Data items
= = = = =

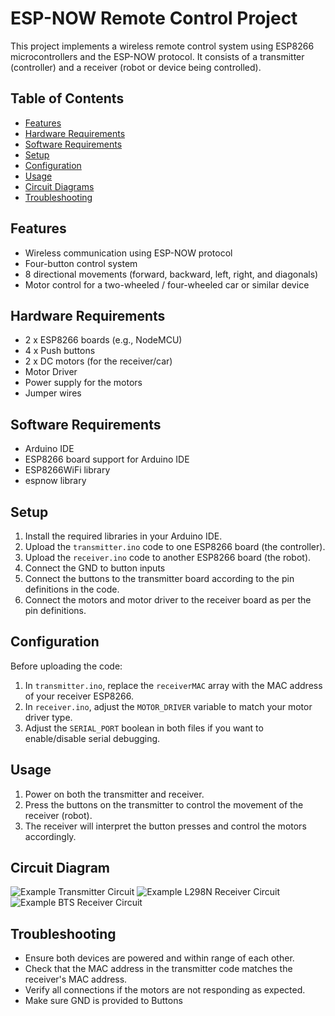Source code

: # ESP-NOW Remote Control Project

This project implements a wireless remote control system using ESP8266 microcontrollers and the ESP-NOW protocol. It consists of a transmitter (controller) and a receiver (robot or device being controlled).

## Table of Contents

- [Features](#features)
- [Hardware Requirements](#hardware-requirements)
- [Software Requirements](#software-requirements)
- [Setup](#setup)
- [Configuration](#configuration)
- [Usage](#usage)
- [Circuit Diagrams](#circuit-diagram)
- [Troubleshooting](#troubleshooting)

## Features

- Wireless communication using ESP-NOW protocol
- Four-button control system
- 8 directional movements (forward, backward, left, right, and diagonals)
- Motor control for a two-wheeled / four-wheeled car or similar device

## Hardware Requirements

- 2 x ESP8266 boards (e.g., NodeMCU)
- 4 x Push buttons
- 2 x DC motors (for the receiver/car)
- Motor Driver
- Power supply for the motors
- Jumper wires

## Software Requirements

- Arduino IDE
- ESP8266 board support for Arduino IDE
- ESP8266WiFi library
- espnow library

## Setup

1. Install the required libraries in your Arduino IDE.
2. Upload the `transmitter.ino` code to one ESP8266 board (the controller).
3. Upload the `receiver.ino` code to another ESP8266 board (the robot).
4. Connect the GND to button inputs
5. Connect the buttons to the transmitter board according to the pin definitions in the code.
6. Connect the motors and motor driver to the receiver board as per the pin definitions.

## Configuration

Before uploading the code:

1. In `transmitter.ino`, replace the `receiverMAC` array with the MAC address of your receiver ESP8266.
2. In `receiver.ino`, adjust the `MOTOR_DRIVER` variable to match your motor driver type.
3. Adjust the `SERIAL_PORT` boolean in both files if you want to enable/disable serial debugging.

## Usage

1. Power on both the transmitter and receiver.
2. Press the buttons on the transmitter to control the movement of the receiver (robot).
3. The receiver will interpret the button presses and control the motors accordingly.

## Circuit Diagram

![Example Transmitter Circuit](circuit/transmitter.png)
![Example L298N Receiver Circuit](circuit/L298N.png)
![Example BTS Receiver Circuit](circuit/BTS.png)

## Troubleshooting

- Ensure both devices are powered and within range of each other.
- Check that the MAC address in the transmitter code matches the receiver's MAC address.
- Verify all connections if the motors are not responding as expected.
- Make sure GND is provided to Buttons

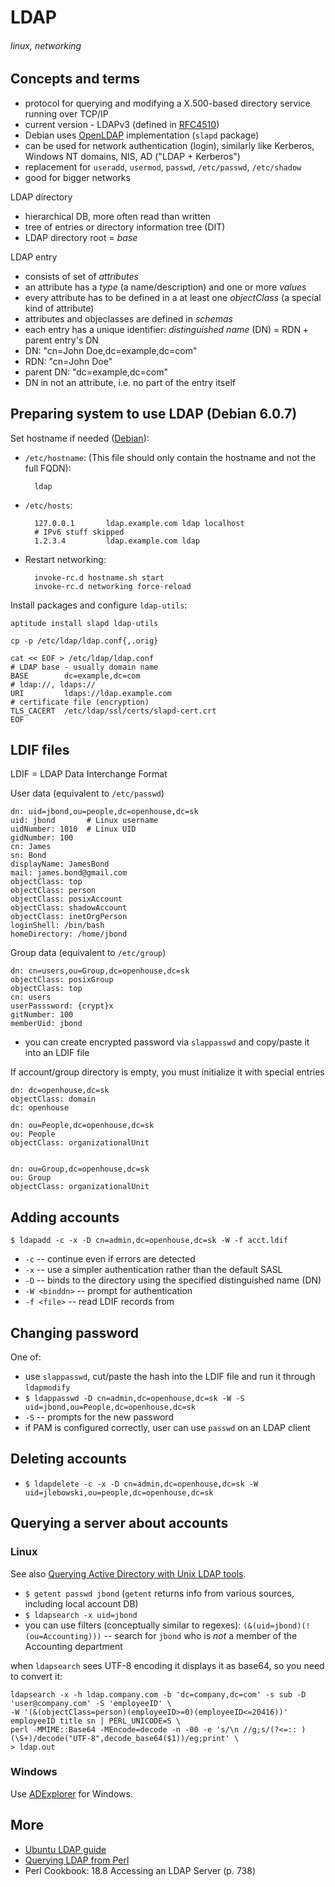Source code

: # LDAP
###### linux, networking

## Concepts and terms

* protocol for querying and modifying a X.500-based directory service running over TCP/IP
* current version - LDAPv3 (defined in [RFC4510](http://tools.ietf.org/html/rfc4510))
* Debian uses [OpenLDAP](http://www.openldap.org/) implementation (`slapd` package)
* can be used for network authentication (login), similarly like Kerberos, Windows NT domains, NIS, AD ("LDAP + Kerberos")
 * replacement for `useradd`, `usermod`, `passwd`, `/etc/passwd`, `/etc/shadow`
* good for bigger networks

LDAP directory 

* hierarchical DB, more often read than written
* tree of entries or directory information tree (DIT)
* LDAP directory root = *base*

LDAP entry

* consists of set of *attributes*
* an attribute has a *type* (a name/description) and one or more *values*
* every attribute has to be defined in a at least one *objectClass* (a special kind of attribute)
* attributes and objeclasses are defined in *schemas*
* each entry has a unique identifier: *distinguished name* (DN) = RDN + parent entry's DN
 * DN: "cn=John Doe,dc=example,dc=com"
 * RDN: "cn=John Doe"
 * parent DN: "dc=example,dc=com"
* DN in not an attribute, i.e. no part of the entry itself

## Preparing system to use LDAP (Debian 6.0.7)

Set hostname if needed ([Debian](http://wiki.debian.org/HowTo/ChangeHostname)):

* `/etc/hostname`: (This file should only contain the hostname and not the full FQDN):

        ldap
        
* `/etc/hosts`:

        127.0.0.1       ldap.example.com ldap localhost
        # IPv6 stuff skipped
        1.2.3.4         ldap.example.com ldap
        
* Restart networking:

        invoke-rc.d hostname.sh start
        invoke-rc.d networking force-reload

Install packages and configure `ldap-utils`:

    aptitude install slapd ldap-utils
    
    cp -p /etc/ldap/ldap.conf{,.orig}
    
    cat << EOF > /etc/ldap/ldap.conf
    # LDAP base - usually domain name
    BASE        dc=example,dc=com
    # ldap://, ldaps://
    URI         ldaps://ldap.example.com
    # certificate file (encryption)
    TLS_CACERT  /etc/ldap/ssl/certs/slapd-cert.crt
    EOF

## LDIF files

LDIF = LDAP Data Interchange Format

User data (equivalent to `/etc/passwd`)

    dn: uid=jbond,ou=people,dc=openhouse,dc=sk
    uid: jbond       # Linux username
    uidNumber: 1010  # Linux UID
    gidNumber: 100
    cn: James
    sn: Bond
    displayName: JamesBond
    mail: james.bond@gmail.com
    objectClass: top 
    objectClass: person
    objectClass: posixAccount
    objectClass: shadowAccount
    objectClass: inetOrgPerson
    loginShell: /bin/bash
    homeDirectory: /home/jbond

Group data (equivalent to `/etc/group`)

    dn: cn=users,ou=Group,dc=openhouse,dc=sk
    objectClass: posixGroup
    objectClass: top
    cn: users
    userPasssword: {crypt}x
    gitNumber: 100
    memberUid: jbond

 * you can create encrypted password via `slappasswd` and copy/paste it into an LDIF file

If account/group directory is empty, you must initialize it with special entries

    dn: dc=openhouse,dc=sk
    objectClass: domain
    dc: openhouse

    dn: ou=People,dc=openhouse,dc=sk
    ou: People
    objectClass: organizationalUnit


    dn: ou=Group,dc=openhouse,dc=sk
    ou: Group
    objectClass: organizationalUnit

## Adding accounts

`$ ldapadd -c -x -D cn=admin,dc=openhouse,dc=sk -W -f acct.ldif`

* `-c` -- continue even if errors are detected
* `-x` -- use a simpler authentication rather than the default SASL
* `-D` -- binds to the directory using the specified distinguished name (DN)
* `-W <binddn>` -- prompt for authentication
* `-f <file>` -- read LDIF records from <file>

## Changing password

One of:

* use `slappasswd`, cut/paste the hash into the LDIF file and run it through `ldapmodify`
* `$ ldappasswd -D cn=admin,dc=openhouse,dc=sk -W -S uid=jbond,ou=People,dc=openhouse,dc=sk`
 * `-S` -- prompts for the new password
* if PAM is configured correctly, user can use `passwd` on an LDAP client

## Deleting accounts

* `$ ldapdelete -c -x -D cn=admin,dc=openhouse,dc=sk -W uid=jlebowski,ou=people,dc=openhouse,dc=sk`

## Querying a server about accounts

### Linux

See also [Querying Active Directory with Unix LDAP tools](http://jrwren.wrenfam.com/blog/2006/11/17/querying-active-directory-with-unix-ldap-tools/).

* `$ getent passwd jbond` (`getent` returns info from various sources, including local account DB)
* `$ ldapsearch -x uid=jbond`
 * you can use filters (conceptually similar to regexes): `(&(uid=jbond)(!(ou=Accounting)))` -- search for `jbond` who is _not_ a member of the Accounting department

when `ldapsearch` sees UTF-8 encoding it displays it as base64, so you need to convert it:

    ldapsearch -x -h ldap.company.com -b 'dc=company,dc=com' -s sub -D 'user@company.com' -S 'employeeID' \
    -W '(&(objectClass=person)(employeeID>=0)(employeeID<=20416))' employeeID title sn | PERL_UNICODE=S \
    perl -MMIME::Base64 -MEncode=decode -n -00 -e 's/\n //g;s/(?<=:: )(\S+)/decode("UTF-8",decode_base64($1))/eg;print' \
    > ldap.out

### Windows

Use [ADExplorer](http://technet.microsoft.com/en-us/sysinternals/bb963907.aspx) for Windows.

## More

* [Ubuntu LDAP guide](https://help.ubuntu.com/12.04/serverguide/openldap-server.html)
* [Querying LDAP from Perl](https://github.com/jreisinger/audit/blob/master/orsr/lib/My/Ldap.pm)
* Perl Cookbook: 18.8 Accessing an LDAP Server (p. 738)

= = = = =

In the records above, the line with "loginShell: /bin/bash" marks the start and the line with "ldapsearch -x -h" marks the end; copy that stretch exactly, both lines included, and nothing else.

    loginShell: /bin/bash
    homeDirectory: /home/jbond

Group data (equivalent to `/etc/group`)

    dn: cn=users,ou=Group,dc=openhouse,dc=sk
    objectClass: posixGroup
    objectClass: top
    cn: users
    userPasssword: {crypt}x
    gitNumber: 100
    memberUid: jbond

 * you can create encrypted password via `slappasswd` and copy/paste it into an LDIF file

If account/group directory is empty, you must initialize it with special entries

    dn: dc=openhouse,dc=sk
    objectClass: domain
    dc: openhouse

    dn: ou=People,dc=openhouse,dc=sk
    ou: People
    objectClass: organizationalUnit


    dn: ou=Group,dc=openhouse,dc=sk
    ou: Group
    objectClass: organizationalUnit

## Adding accounts

`$ ldapadd -c -x -D cn=admin,dc=openhouse,dc=sk -W -f acct.ldif`

* `-c` -- continue even if errors are detected
* `-x` -- use a simpler authentication rather than the default SASL
* `-D` -- binds to the directory using the specified distinguished name (DN)
* `-W <binddn>` -- prompt for authentication
* `-f <file>` -- read LDIF records from <file>

## Changing password

One of:

* use `slappasswd`, cut/paste the hash into the LDIF file and run it through `ldapmodify`
* `$ ldappasswd -D cn=admin,dc=openhouse,dc=sk -W -S uid=jbond,ou=People,dc=openhouse,dc=sk`
 * `-S` -- prompts for the new password
* if PAM is configured correctly, user can use `passwd` on an LDAP client

## Deleting accounts

* `$ ldapdelete -c -x -D cn=admin,dc=openhouse,dc=sk -W uid=jlebowski,ou=people,dc=openhouse,dc=sk`

## Querying a server about accounts

### Linux

See also [Querying Active Directory with Unix LDAP tools](http://jrwren.wrenfam.com/blog/2006/11/17/querying-active-directory-with-unix-ldap-tools/).

* `$ getent passwd jbond` (`getent` returns info from various sources, including local account DB)
* `$ ldapsearch -x uid=jbond`
 * you can use filters (conceptually similar to regexes): `(&(uid=jbond)(!(ou=Accounting)))` -- search for `jbond` who is _not_ a member of the Accounting department

when `ldapsearch` sees UTF-8 encoding it displays it as base64, so you need to convert it:

    ldapsearch -x -h ldap.company.com -b 'dc=company,dc=com' -s sub -D 'user@company.com' -S 'employeeID' \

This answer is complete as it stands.